Policja w Czechach analizuje próbki wody z Odry po tym, jak we wtorek w rzece znaleziono martwe ryby. Zanieczyszczenie okazało się krótkotrwałe; strażacy nie odnotowali kolejnych przypadków śniętych ryb.
Służby zdemontowały zapory, które zostały postawione na Odrze we wtorek w południe przed Boguminem, w regionie Karwiny, tuż przy granicy z Polską. „Pobraliśmy próbki z kilku miejsc i przekazaliśmy je do analizy” – powiedział rzecznik strażaków, Jakub Kozak.

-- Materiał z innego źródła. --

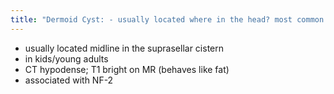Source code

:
 ```yaml
---
title: "Dermoid Cyst: - usually located where in the head? most common location? - age group? - imaging characteristics - associated syndrome?"
---
```

- usually located midline in the suprasellar cistern
- in kids/young adults
- CT hypodense; T1 bright on MR (behaves like fat)
- associated with NF-2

Czeskie media sugerują, iż źródło zatrucia może znajdować się na terenie byłej kopalni Odra, znanej także jako Oderka. Przedstawicielka firmy Gabriela Drakova zaprzeczyła tym doniesieniom; pojawiły się także spekulacje, iż śnięte ryby znaleziono kilkaset metrów poniżej oczyszczalni ścieków, która jest nieczynna od wrześniowej powodzi. W pobliżu znajduje się również ostrawska koksownia.
Śnięte ryby w Odrze zauważyli we wtorek rano wędkarze, którzy powiadomili czeskie służby.
Do tej pory nikomu nie postawiono zarzutów.